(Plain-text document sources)
-------

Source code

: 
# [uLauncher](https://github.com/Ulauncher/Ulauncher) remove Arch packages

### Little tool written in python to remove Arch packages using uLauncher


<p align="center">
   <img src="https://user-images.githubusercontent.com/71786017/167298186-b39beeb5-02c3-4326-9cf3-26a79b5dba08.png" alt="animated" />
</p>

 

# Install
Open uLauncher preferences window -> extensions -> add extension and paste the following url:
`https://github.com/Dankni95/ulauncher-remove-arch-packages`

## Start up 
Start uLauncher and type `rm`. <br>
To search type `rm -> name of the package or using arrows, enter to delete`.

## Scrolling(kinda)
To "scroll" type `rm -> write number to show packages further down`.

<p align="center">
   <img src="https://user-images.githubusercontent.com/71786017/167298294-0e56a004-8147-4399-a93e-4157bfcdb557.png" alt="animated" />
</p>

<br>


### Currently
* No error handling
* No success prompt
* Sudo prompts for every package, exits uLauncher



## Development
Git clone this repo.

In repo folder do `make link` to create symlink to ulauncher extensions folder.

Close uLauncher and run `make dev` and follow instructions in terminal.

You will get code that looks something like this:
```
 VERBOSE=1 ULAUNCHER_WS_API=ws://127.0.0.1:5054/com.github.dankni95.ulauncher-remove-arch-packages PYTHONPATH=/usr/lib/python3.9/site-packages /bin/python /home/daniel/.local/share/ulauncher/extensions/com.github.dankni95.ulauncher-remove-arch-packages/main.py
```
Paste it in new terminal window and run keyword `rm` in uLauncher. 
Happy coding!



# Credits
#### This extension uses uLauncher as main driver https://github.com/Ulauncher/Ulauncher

-------

What the task asks: Please return every line of the data, unaltered.

Solved problem:
Source code

: 
# [uLauncher](https://github.com/Ulauncher/Ulauncher) remove Arch packages

### Little tool written in python to remove Arch packages using uLauncher


<p align="center">
   <img src="https://user-images.githubusercontent.com/71786017/167298186-b39beeb5-02c3-4326-9cf3-26a79b5dba08.png" alt="animated" />
</p>

 

# Install
Open uLauncher preferences window -> extensions -> add extension and paste the following url:
`https://github.com/Dankni95/ulauncher-remove-arch-packages`

## Start up 
Start uLauncher and type `rm`. <br>
To search type `rm -> name of the package or using arrows, enter to delete`.

## Scrolling(kinda)
To "scroll" type `rm -> write number to show packages further down`.

<p align="center">
   <img src="https://user-images.githubusercontent.com/71786017/167298294-0e56a004-8147-4399-a93e-4157bfcdb557.png" alt="animated" />
</p>

<br>


### Currently
* No error handling
* No success prompt
* Sudo prompts for every package, exits uLauncher



## Development
Git clone this repo.

In repo folder do `make link` to create symlink to ulauncher extensions folder.

Close uLauncher and run `make dev` and follow instructions in terminal.

You will get code that looks something like this:
```
 VERBOSE=1 ULAUNCHER_WS_API=ws://127.0.0.1:5054/com.github.dankni95.ulauncher-remove-arch-packages PYTHONPATH=/usr/lib/python3.9/site-packages /bin/python /home/daniel/.local/share/ulauncher/extensions/com.github.dankni95.ulauncher-remove-arch-packages/main.py
```
Paste it in new terminal window and run keyword `rm` in uLauncher. 
Happy coding!



# Credits
#### This extension uses uLauncher as main driver https://github.com/Ulauncher/Ulauncher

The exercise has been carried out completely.